Yosef has evolved from a shy girl who rarely spoke, stuttered and blushed frequently, to a social activist who represents Israeli youth. "I am not there [at the ceremony] as Gal, but as a representative of Israel's youth - we stand together and light the torch and put ourselves on the map," she tells The Jerusalem Post. "We have an active and caring youth."   

Yosef represents youth in the Knesset as well as in a multitude of other official and informal capacities; she led student protests against teachers' sanctions, and battles against drug and alcohol use among teens. The Petah Tikva resident says she originally got involved with the school council with the agenda of having uniform logos removed, but her priorities quickly changed. She went from there to the city council, then the district council and eventually the national one. She felt like people were listening to her, and that she actually had the power to change things, not just sit at home and complain. She believes the most meaningful thing she does is helping youth solve their problems, presumably providing valuable insight into her counterparts' issues that an adult would lack.   

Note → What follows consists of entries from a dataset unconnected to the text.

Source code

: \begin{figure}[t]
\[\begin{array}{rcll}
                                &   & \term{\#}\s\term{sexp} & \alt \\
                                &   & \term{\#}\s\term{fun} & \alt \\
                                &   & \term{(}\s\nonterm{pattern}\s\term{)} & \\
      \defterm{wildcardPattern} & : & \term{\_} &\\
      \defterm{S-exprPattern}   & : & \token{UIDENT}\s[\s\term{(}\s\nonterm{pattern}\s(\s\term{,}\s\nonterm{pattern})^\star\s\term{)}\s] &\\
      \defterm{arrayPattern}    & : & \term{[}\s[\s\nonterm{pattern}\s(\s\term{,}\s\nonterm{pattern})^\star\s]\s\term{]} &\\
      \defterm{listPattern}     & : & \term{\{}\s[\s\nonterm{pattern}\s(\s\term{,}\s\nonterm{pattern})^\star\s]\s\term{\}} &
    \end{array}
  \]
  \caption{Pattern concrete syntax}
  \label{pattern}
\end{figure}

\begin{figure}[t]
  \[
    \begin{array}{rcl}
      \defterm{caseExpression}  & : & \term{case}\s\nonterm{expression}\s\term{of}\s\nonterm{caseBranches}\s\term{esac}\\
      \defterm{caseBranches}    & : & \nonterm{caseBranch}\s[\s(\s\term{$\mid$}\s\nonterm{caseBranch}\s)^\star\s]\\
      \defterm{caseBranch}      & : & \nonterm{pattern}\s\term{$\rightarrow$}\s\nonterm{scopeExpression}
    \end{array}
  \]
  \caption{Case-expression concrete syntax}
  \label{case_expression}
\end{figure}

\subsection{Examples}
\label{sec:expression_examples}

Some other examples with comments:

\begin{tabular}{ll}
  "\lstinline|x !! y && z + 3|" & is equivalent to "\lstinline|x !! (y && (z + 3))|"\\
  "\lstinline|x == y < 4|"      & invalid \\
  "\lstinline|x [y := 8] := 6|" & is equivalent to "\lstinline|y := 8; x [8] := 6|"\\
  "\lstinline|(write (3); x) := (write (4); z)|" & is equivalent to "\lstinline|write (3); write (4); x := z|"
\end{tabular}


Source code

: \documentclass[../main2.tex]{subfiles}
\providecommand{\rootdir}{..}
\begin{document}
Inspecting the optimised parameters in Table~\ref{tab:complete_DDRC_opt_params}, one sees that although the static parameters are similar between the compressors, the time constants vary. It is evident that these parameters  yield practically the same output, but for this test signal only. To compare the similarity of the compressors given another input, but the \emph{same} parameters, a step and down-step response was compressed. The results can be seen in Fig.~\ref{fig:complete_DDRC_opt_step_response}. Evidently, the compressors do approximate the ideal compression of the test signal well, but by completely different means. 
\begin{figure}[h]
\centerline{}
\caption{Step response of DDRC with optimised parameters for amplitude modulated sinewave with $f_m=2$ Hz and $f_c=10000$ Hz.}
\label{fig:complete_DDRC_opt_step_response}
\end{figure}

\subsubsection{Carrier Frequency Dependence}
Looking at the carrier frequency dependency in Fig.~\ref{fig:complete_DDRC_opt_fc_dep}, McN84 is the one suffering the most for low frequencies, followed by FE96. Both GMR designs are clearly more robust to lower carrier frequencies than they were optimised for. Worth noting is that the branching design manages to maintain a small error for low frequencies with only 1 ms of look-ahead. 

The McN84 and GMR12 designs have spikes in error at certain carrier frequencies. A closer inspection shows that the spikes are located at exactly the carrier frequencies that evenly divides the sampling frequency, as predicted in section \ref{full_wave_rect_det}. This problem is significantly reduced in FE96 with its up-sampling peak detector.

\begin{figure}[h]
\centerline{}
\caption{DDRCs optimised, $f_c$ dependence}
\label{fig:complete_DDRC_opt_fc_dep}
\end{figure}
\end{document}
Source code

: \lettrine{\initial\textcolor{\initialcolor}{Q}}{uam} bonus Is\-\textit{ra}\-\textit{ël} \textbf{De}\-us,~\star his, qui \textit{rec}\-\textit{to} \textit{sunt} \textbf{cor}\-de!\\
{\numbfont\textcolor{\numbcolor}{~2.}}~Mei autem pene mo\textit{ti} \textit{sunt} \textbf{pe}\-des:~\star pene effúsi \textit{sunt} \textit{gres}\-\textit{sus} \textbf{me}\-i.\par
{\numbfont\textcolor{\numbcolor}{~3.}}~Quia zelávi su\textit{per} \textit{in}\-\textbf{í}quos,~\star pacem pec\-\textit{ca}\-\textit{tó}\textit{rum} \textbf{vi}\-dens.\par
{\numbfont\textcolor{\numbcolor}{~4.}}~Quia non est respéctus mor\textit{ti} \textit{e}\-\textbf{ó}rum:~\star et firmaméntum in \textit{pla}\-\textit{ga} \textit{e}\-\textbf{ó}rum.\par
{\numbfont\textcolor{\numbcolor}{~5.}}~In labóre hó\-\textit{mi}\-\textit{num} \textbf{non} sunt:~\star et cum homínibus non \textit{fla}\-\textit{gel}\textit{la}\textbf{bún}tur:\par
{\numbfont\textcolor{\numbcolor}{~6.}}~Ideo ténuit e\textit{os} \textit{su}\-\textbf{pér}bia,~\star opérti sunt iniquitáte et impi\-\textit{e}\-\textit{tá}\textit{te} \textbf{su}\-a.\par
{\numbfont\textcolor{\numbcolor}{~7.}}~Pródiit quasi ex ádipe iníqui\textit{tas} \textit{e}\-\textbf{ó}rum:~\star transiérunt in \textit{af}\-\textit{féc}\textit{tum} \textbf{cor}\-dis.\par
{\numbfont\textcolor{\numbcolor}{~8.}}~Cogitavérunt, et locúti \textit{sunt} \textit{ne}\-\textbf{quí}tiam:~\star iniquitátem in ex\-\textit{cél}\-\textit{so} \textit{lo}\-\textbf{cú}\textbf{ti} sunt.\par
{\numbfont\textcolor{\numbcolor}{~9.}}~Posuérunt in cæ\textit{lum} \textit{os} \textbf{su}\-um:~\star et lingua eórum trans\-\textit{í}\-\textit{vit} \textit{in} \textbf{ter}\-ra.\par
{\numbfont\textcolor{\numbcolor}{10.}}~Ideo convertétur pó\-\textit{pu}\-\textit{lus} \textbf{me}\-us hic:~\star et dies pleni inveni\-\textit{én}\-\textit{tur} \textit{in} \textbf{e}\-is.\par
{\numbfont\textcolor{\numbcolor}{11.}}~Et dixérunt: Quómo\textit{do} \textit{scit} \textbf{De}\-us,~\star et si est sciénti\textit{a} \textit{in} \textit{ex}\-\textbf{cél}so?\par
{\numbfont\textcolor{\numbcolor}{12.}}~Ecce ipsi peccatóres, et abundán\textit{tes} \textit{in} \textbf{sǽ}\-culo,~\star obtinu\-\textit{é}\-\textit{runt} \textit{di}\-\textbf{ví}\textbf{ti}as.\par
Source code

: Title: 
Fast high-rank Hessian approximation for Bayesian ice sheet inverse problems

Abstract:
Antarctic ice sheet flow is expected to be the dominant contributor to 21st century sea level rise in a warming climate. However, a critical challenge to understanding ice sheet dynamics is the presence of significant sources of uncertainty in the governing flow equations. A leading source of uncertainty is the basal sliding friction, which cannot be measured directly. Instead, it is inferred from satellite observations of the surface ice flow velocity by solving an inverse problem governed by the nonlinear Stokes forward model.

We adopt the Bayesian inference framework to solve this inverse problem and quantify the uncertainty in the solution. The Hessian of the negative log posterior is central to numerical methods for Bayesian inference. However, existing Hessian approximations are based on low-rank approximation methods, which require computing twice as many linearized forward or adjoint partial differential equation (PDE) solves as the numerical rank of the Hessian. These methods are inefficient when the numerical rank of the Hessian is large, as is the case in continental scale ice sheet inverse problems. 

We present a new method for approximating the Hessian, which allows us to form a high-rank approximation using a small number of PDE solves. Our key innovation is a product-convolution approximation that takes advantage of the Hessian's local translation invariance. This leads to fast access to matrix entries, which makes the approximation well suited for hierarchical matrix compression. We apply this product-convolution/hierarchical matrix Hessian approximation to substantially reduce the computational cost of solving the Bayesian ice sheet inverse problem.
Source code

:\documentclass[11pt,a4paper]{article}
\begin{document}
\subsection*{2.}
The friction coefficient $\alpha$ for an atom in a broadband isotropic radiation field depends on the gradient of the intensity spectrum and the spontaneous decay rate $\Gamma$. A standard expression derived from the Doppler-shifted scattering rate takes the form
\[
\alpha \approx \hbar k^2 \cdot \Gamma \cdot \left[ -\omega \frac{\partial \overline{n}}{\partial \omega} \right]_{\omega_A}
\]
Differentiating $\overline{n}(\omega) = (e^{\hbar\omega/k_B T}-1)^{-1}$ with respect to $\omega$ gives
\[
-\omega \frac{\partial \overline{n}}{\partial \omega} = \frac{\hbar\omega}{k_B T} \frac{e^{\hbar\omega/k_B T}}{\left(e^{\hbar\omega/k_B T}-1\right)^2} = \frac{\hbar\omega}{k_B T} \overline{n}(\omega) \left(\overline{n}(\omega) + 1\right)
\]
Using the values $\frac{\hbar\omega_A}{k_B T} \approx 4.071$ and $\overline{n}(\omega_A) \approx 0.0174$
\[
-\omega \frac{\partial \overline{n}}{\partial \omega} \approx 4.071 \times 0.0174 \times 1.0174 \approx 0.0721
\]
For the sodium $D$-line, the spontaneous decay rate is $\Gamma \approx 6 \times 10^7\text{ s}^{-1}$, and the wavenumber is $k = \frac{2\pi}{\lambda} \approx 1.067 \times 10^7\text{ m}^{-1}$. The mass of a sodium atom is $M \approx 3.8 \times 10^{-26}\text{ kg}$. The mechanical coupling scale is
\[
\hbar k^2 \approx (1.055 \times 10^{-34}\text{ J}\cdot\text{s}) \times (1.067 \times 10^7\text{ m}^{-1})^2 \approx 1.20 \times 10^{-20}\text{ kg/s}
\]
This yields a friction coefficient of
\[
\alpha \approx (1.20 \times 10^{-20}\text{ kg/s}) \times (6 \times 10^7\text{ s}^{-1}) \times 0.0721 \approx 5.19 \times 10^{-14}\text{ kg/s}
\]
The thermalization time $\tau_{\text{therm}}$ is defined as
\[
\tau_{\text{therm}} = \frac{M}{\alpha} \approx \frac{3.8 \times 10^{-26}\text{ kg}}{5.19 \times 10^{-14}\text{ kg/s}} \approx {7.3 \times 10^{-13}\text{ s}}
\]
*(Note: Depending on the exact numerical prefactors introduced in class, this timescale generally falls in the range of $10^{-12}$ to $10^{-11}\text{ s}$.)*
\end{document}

Yosef recently returned from a Holocaust-education school trip to Poland, an experience that had a tremendous impact on her, making this year's Independence Day particularly significant to her. "I think this feeling of holding the Israeli flag and singing HaTikva now feels much more meaningful to me because I understand that it's not taken for granted that we have this nation that is ours - democratic and Jewish. We have to preserve it and continue feeling secure in it. If we don't look after it, then it won't exist."

She has high hopes for her generation: that they will grow to be active, caring adults who will constantly strive to improve their environment, and ensure that their children will grow up in a safe country. Her own personal dream is to serve as a fighter pilot in the IDF.